§ **Work item**
The entries below contain a line with "- Output Layer" and a line with "## Evaluation". Quote exactly those two lines and all lines between them.

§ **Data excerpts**
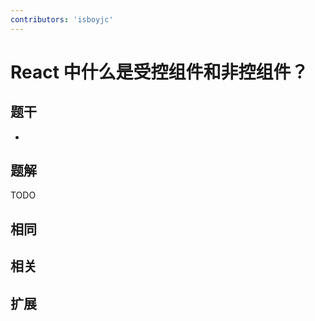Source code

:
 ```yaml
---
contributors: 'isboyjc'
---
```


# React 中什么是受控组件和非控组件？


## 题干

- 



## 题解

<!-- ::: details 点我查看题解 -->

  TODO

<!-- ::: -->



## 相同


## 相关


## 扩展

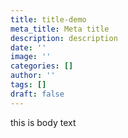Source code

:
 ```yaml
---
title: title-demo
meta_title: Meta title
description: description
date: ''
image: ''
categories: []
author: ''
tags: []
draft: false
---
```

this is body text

---

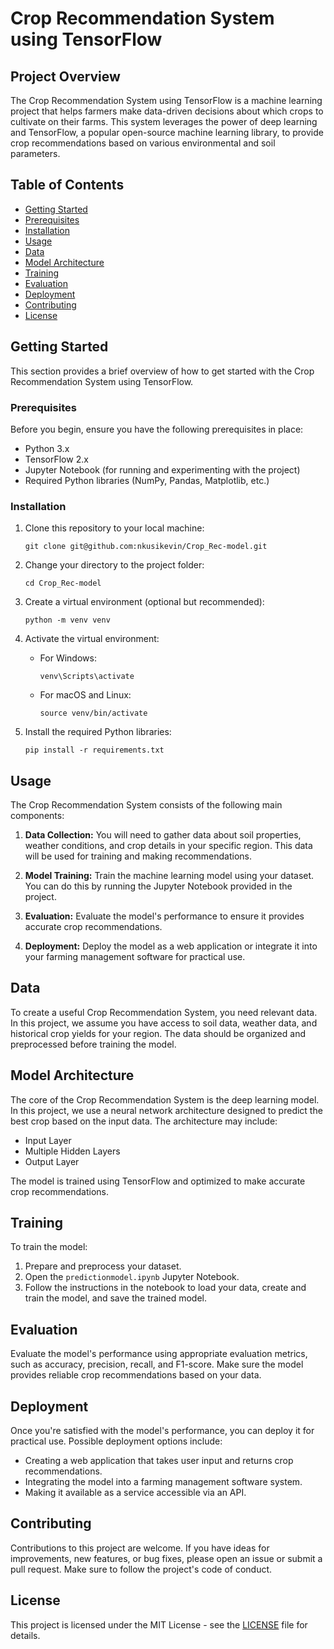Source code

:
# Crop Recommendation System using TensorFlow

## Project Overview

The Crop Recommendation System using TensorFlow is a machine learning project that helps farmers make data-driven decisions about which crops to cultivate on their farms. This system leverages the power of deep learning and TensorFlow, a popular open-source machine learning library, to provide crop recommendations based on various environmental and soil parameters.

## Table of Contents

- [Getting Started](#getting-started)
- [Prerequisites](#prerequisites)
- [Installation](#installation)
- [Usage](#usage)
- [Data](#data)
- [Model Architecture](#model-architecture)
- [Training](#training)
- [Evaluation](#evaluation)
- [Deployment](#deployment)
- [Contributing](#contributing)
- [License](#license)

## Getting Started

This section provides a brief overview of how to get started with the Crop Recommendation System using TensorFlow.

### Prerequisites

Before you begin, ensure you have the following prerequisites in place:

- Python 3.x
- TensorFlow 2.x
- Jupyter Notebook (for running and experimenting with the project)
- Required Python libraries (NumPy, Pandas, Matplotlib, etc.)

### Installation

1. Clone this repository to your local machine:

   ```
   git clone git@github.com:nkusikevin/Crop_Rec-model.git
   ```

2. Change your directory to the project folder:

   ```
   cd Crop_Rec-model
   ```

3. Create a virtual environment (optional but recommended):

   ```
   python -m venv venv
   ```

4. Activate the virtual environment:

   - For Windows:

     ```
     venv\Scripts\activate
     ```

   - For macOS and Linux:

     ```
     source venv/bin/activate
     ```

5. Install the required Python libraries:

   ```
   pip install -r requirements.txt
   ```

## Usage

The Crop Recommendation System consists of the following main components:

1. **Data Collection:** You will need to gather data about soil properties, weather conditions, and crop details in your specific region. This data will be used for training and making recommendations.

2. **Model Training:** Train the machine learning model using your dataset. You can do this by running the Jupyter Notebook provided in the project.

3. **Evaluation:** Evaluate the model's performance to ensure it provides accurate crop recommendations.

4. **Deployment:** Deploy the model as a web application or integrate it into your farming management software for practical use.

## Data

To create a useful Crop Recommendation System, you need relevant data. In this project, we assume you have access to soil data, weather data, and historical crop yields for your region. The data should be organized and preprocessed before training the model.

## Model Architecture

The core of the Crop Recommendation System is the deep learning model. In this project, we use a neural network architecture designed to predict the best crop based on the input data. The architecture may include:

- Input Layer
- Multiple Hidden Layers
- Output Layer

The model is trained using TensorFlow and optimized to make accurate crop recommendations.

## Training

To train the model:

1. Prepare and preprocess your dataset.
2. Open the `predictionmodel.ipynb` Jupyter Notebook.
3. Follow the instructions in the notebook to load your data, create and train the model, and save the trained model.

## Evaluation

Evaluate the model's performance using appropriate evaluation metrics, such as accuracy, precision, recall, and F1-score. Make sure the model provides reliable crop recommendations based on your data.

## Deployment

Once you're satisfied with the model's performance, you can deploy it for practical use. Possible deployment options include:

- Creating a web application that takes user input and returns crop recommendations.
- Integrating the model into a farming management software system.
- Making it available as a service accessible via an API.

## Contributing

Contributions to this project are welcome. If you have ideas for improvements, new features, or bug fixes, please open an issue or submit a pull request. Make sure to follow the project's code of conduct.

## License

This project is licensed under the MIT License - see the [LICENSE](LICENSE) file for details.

§ **Result**
- Output Layer

The model is trained using TensorFlow and optimized to make accurate crop recommendations.

## Training

To train the model:

1. Prepare and preprocess your dataset.
2. Open the `predictionmodel.ipynb` Jupyter Notebook.
3. Follow the instructions in the notebook to load your data, create and train the model, and save the trained model.

## Evaluation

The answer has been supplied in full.